BEGIN

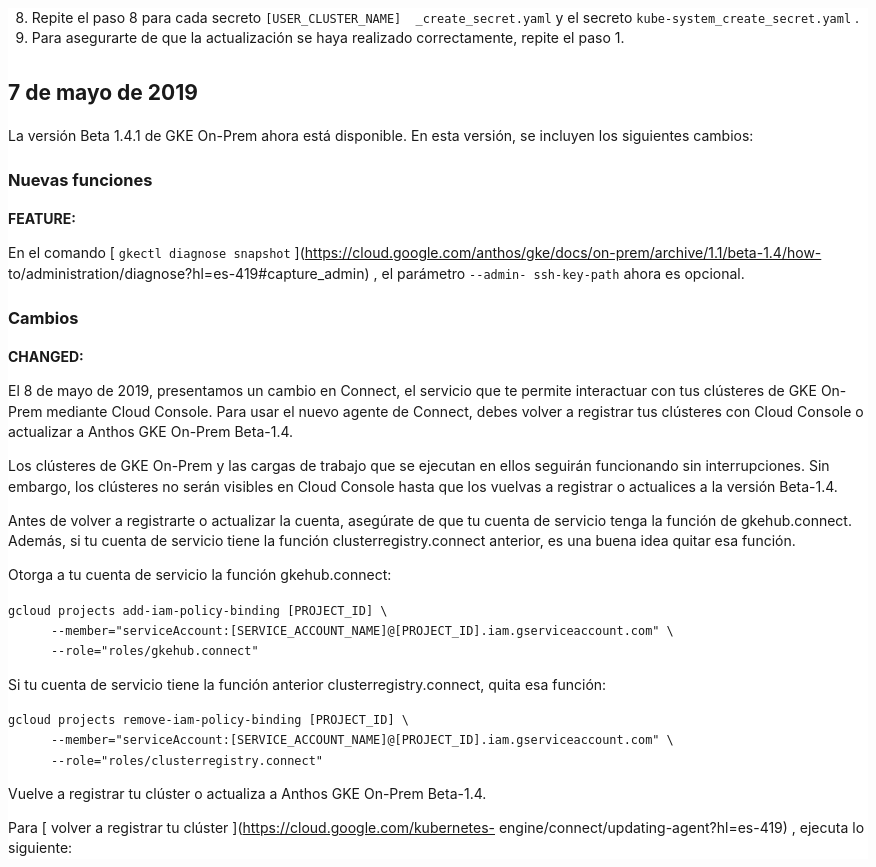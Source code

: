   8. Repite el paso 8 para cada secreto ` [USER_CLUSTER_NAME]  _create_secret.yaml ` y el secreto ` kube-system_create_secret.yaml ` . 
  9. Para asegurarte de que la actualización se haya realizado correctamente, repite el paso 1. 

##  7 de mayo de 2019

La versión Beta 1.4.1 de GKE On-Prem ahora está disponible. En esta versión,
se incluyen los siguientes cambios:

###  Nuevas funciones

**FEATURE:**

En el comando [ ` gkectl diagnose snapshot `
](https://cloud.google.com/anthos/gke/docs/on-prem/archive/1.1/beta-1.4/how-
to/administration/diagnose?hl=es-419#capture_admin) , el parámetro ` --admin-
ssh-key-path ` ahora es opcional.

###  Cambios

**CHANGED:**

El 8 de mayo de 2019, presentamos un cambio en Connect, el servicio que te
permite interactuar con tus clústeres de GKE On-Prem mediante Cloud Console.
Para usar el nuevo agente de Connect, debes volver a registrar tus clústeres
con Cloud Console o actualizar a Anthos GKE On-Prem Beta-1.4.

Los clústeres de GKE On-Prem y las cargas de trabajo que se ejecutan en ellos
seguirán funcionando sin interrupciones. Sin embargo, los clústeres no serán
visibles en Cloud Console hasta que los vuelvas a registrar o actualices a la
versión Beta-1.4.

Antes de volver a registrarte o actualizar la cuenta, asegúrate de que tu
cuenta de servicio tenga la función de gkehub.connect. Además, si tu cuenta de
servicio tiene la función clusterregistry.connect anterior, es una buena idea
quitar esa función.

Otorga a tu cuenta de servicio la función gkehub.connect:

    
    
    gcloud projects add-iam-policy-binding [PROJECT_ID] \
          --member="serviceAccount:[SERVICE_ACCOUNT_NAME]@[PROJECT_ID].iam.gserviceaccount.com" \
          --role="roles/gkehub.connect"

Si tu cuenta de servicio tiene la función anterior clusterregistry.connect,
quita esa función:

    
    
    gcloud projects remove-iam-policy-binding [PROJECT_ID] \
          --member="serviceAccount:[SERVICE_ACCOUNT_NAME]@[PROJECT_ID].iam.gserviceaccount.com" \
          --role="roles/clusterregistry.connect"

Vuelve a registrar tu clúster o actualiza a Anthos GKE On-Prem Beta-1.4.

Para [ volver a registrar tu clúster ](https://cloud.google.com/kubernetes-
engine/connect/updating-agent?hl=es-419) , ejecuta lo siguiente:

END
BEGIN

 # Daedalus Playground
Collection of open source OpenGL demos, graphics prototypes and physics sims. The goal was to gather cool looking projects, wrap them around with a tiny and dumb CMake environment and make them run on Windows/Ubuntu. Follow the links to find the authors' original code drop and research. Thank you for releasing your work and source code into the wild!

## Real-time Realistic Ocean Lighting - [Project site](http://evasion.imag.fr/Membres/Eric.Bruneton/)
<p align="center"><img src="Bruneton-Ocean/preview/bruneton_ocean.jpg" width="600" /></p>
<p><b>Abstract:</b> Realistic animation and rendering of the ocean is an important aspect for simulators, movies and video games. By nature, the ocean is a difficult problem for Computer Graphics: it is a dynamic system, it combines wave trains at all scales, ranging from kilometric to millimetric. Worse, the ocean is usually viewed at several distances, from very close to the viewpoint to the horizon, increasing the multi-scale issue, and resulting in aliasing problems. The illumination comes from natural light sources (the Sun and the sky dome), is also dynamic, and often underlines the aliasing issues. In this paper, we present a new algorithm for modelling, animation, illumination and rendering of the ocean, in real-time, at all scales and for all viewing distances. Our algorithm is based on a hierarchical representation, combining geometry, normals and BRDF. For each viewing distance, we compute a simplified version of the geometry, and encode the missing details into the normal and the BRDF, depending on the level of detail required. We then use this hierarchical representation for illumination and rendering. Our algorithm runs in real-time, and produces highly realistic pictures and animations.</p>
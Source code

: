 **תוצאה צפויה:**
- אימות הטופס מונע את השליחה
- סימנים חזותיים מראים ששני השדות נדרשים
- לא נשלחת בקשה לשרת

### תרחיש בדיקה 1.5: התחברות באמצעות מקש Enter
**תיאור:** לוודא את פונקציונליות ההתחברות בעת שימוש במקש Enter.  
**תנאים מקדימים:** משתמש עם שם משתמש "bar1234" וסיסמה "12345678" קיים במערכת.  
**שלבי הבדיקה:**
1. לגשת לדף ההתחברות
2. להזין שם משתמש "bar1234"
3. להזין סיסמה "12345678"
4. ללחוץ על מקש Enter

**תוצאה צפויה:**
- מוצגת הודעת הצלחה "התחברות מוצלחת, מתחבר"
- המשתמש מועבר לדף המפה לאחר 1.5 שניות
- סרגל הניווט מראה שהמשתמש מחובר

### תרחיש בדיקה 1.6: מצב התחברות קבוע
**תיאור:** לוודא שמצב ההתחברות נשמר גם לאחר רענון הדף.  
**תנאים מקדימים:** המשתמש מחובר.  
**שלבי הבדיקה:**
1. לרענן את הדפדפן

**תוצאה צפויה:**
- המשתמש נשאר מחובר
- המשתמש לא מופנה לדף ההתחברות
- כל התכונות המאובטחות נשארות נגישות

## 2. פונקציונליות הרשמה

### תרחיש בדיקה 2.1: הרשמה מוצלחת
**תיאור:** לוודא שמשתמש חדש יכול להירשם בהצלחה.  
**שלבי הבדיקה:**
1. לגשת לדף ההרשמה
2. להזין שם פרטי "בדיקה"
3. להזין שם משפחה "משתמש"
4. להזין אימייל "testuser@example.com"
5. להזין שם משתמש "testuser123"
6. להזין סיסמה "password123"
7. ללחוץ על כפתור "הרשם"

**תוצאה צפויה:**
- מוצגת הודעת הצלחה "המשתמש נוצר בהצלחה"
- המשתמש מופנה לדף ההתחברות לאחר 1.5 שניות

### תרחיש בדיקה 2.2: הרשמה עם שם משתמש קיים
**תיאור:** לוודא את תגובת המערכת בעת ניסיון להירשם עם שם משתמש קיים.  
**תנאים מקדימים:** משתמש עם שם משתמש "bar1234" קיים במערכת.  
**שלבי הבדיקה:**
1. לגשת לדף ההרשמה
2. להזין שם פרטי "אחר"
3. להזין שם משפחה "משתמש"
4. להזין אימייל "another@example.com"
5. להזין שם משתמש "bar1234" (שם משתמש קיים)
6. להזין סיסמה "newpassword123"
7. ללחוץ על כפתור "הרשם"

END
BEGIN

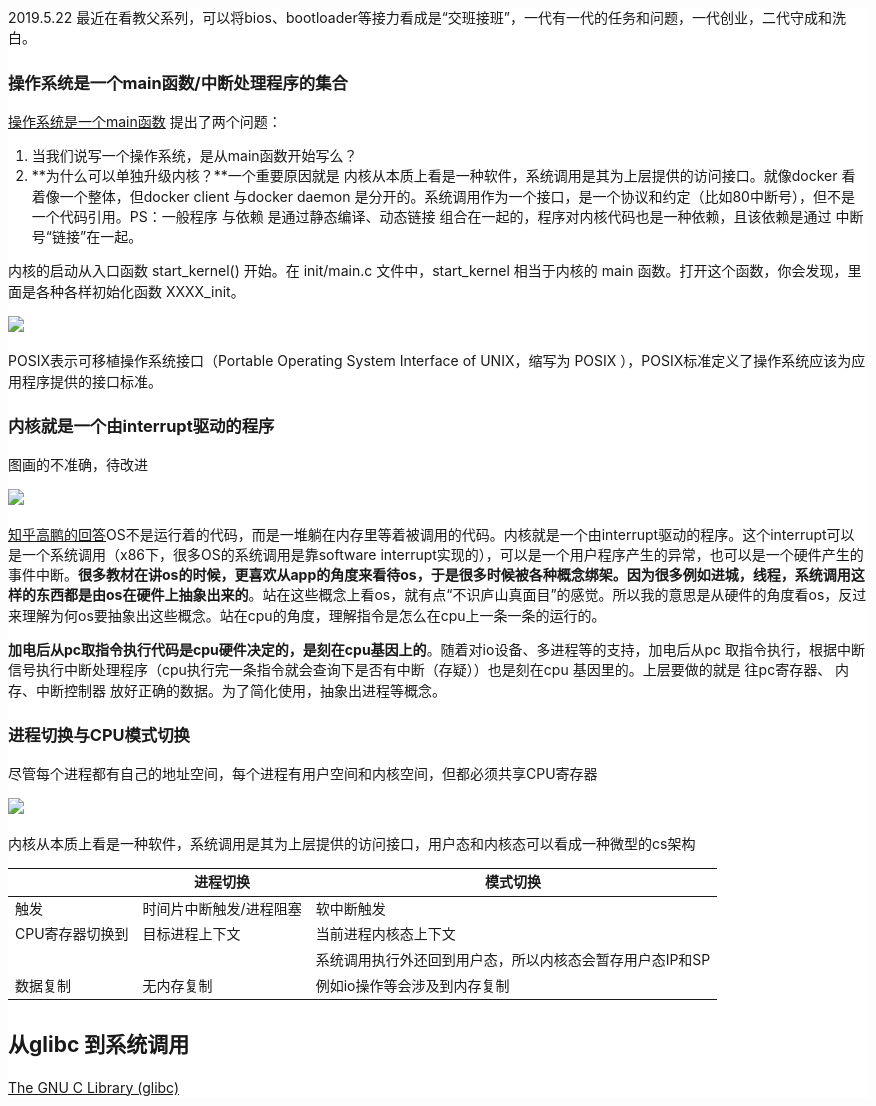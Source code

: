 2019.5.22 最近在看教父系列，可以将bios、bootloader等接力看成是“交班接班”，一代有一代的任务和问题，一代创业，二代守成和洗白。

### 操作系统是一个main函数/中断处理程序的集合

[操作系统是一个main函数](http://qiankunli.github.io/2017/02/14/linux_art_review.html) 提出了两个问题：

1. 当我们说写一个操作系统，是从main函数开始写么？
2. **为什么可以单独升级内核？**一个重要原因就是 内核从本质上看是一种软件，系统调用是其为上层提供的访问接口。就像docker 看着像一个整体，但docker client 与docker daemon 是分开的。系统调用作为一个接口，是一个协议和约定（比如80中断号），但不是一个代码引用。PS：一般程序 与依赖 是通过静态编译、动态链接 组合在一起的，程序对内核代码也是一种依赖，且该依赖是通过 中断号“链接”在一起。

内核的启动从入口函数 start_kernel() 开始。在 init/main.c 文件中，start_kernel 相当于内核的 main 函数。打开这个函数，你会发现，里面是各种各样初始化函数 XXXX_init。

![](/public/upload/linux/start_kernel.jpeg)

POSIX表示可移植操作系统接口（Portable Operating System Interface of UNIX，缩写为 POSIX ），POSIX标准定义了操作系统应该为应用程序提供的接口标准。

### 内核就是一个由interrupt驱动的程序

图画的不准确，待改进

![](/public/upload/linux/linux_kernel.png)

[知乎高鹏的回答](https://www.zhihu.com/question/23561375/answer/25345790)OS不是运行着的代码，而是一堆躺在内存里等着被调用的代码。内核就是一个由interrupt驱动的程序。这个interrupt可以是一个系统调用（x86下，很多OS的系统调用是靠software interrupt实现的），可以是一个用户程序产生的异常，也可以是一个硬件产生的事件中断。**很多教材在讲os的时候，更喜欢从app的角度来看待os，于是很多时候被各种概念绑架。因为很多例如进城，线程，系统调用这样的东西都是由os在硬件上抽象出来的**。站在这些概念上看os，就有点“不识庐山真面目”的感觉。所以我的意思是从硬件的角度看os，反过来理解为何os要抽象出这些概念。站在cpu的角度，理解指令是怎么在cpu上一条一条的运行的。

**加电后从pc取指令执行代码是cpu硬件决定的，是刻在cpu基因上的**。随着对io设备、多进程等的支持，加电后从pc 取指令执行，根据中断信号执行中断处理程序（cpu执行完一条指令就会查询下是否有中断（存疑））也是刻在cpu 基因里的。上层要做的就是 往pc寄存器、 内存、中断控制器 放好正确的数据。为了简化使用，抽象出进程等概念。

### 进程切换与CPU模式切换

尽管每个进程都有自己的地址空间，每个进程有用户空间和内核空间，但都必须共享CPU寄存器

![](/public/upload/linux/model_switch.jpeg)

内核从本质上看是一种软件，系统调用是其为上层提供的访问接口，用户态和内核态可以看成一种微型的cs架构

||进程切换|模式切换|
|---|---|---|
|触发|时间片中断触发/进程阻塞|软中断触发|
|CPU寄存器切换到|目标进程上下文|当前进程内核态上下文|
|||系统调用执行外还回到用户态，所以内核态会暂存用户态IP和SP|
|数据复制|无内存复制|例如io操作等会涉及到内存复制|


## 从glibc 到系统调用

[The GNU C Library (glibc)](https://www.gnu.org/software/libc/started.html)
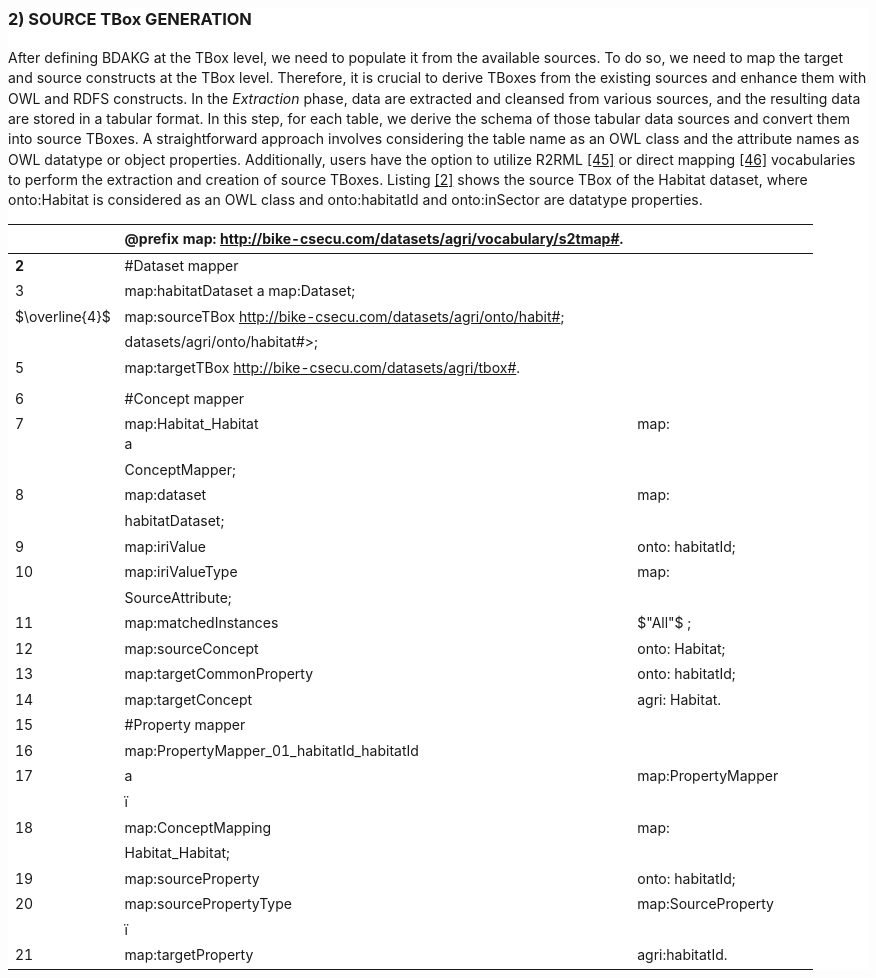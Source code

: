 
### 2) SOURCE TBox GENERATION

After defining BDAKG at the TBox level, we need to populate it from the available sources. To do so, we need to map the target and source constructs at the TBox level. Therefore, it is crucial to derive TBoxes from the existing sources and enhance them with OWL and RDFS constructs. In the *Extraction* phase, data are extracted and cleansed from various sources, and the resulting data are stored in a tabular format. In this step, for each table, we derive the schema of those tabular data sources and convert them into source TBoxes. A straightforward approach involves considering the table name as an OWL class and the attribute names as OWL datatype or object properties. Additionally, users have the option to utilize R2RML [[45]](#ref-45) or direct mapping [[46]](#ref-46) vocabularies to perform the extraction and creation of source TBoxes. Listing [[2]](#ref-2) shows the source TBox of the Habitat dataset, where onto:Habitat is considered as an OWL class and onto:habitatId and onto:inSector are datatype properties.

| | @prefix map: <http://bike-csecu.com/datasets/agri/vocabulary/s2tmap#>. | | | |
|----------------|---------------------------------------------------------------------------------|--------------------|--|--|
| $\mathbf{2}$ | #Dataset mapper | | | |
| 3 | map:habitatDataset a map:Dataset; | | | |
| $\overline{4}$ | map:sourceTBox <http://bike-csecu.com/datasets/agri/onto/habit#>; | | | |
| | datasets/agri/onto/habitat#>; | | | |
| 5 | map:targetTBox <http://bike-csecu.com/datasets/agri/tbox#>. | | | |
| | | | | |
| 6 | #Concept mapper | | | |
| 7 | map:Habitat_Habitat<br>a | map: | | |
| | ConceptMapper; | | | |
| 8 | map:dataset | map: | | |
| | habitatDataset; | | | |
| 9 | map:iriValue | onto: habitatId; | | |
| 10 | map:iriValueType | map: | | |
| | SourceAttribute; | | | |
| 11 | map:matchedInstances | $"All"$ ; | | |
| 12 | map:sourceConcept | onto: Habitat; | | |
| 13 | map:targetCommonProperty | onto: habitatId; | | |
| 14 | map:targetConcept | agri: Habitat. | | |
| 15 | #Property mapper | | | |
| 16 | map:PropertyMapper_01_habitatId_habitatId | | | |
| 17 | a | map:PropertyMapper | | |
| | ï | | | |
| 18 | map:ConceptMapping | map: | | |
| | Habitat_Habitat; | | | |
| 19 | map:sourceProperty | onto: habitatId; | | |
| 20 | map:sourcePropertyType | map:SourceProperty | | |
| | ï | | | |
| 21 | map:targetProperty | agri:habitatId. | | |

END

WHAT IS NEEDED: Check every line of the data above for the string "servicio", and copy those that have it.

RESULT BELOW:
El 8 de mayo de 2019, presentamos un cambio en Connect, el servicio que te
cuenta de servicio tenga la función de gkehub.connect. Además, si tu cuenta de
servicio tiene la función clusterregistry.connect anterior, es una buena idea
Otorga a tu cuenta de servicio la función gkehub.connect:
Si tu cuenta de servicio tiene la función anterior clusterregistry.connect,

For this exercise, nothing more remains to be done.